The answer must consist of every line from the entries below that contains the word "object".

Collected data entries
• • • • • • •

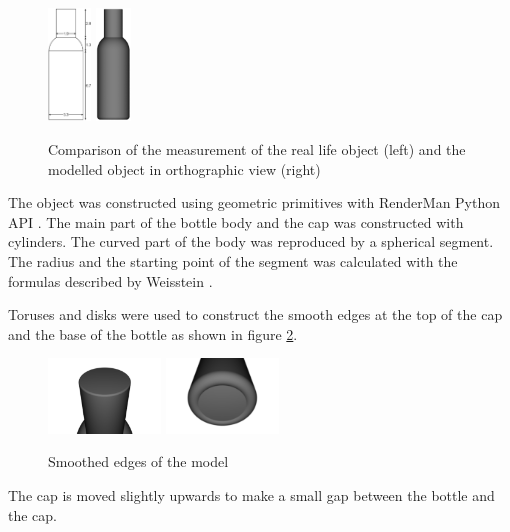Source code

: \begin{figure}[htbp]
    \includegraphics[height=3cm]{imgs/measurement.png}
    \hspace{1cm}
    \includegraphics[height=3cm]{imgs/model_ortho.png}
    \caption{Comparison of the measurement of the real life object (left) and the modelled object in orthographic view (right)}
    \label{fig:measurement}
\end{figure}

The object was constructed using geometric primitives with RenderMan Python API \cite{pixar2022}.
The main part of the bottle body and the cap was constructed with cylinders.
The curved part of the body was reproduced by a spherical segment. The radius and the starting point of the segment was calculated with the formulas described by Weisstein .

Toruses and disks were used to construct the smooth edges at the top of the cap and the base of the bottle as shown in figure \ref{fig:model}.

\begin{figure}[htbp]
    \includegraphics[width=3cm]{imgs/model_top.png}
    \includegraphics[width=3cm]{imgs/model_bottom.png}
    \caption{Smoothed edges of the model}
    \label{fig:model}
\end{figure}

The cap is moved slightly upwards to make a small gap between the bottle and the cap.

• • • • • • •

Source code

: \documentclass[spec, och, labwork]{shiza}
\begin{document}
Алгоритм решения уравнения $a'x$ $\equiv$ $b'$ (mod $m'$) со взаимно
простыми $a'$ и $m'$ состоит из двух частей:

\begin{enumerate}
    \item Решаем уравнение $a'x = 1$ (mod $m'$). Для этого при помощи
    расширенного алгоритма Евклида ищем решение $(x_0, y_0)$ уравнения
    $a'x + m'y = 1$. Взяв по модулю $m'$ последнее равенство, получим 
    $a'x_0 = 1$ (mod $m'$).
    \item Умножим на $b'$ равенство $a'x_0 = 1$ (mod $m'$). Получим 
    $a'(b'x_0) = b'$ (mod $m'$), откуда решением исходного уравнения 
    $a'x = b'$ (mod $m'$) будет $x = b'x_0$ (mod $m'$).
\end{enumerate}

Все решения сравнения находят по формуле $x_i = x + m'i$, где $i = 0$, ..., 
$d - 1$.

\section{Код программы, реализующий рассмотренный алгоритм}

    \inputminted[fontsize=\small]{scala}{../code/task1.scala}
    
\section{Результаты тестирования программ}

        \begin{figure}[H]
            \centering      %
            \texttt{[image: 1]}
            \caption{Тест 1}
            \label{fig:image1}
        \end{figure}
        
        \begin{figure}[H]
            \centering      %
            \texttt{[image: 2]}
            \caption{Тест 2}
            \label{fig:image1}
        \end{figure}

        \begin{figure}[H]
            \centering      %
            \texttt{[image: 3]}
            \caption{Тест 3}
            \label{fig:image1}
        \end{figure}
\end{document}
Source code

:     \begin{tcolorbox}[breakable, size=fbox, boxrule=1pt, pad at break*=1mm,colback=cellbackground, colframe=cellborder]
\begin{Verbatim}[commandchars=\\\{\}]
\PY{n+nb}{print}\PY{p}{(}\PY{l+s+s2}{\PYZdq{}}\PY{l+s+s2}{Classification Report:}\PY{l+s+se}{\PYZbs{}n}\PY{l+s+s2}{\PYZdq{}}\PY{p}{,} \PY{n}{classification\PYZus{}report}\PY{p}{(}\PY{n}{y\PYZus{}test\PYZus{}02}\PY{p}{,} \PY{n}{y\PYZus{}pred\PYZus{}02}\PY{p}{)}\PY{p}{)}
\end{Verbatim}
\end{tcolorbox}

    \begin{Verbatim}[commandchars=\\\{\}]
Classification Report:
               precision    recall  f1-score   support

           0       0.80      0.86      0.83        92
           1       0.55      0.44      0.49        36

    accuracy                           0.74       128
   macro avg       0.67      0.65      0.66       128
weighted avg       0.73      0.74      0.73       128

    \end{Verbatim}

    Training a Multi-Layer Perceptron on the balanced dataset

• • • • • • •

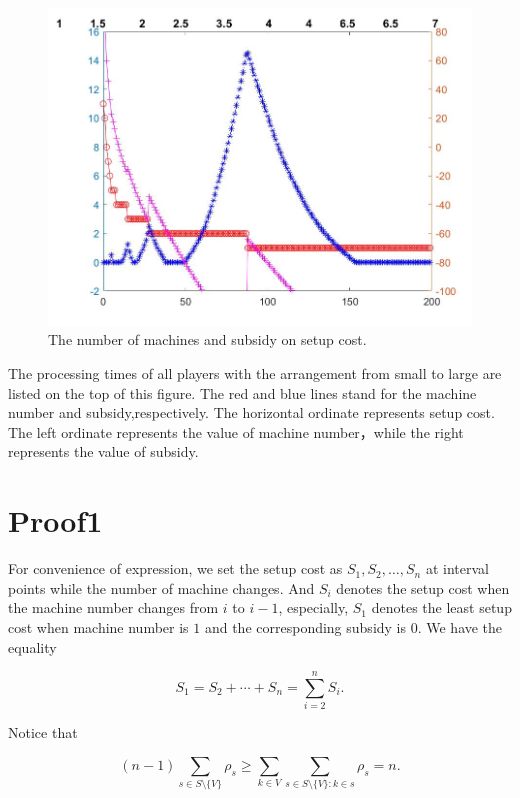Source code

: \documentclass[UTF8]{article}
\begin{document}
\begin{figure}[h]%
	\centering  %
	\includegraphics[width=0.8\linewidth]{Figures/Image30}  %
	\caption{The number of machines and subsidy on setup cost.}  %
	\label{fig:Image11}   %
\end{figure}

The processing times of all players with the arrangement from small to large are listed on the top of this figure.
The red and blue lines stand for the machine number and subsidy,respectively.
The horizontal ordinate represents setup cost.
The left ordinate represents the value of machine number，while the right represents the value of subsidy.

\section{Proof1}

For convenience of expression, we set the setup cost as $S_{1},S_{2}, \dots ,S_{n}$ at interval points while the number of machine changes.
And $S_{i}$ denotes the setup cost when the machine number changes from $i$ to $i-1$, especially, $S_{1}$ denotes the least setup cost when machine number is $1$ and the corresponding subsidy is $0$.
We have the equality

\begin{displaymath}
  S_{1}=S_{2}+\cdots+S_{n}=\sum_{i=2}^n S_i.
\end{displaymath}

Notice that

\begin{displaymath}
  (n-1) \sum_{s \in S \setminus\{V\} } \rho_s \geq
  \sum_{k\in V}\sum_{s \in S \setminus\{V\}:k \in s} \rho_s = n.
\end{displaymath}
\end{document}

• • • • • • •

> _RESPONSE TO THE TASK_
    \caption{Comparison of the measurement of the real life object (left) and the modelled object in orthographic view (right)}
The object was constructed using geometric primitives with RenderMan Python API \cite{pixar2022}.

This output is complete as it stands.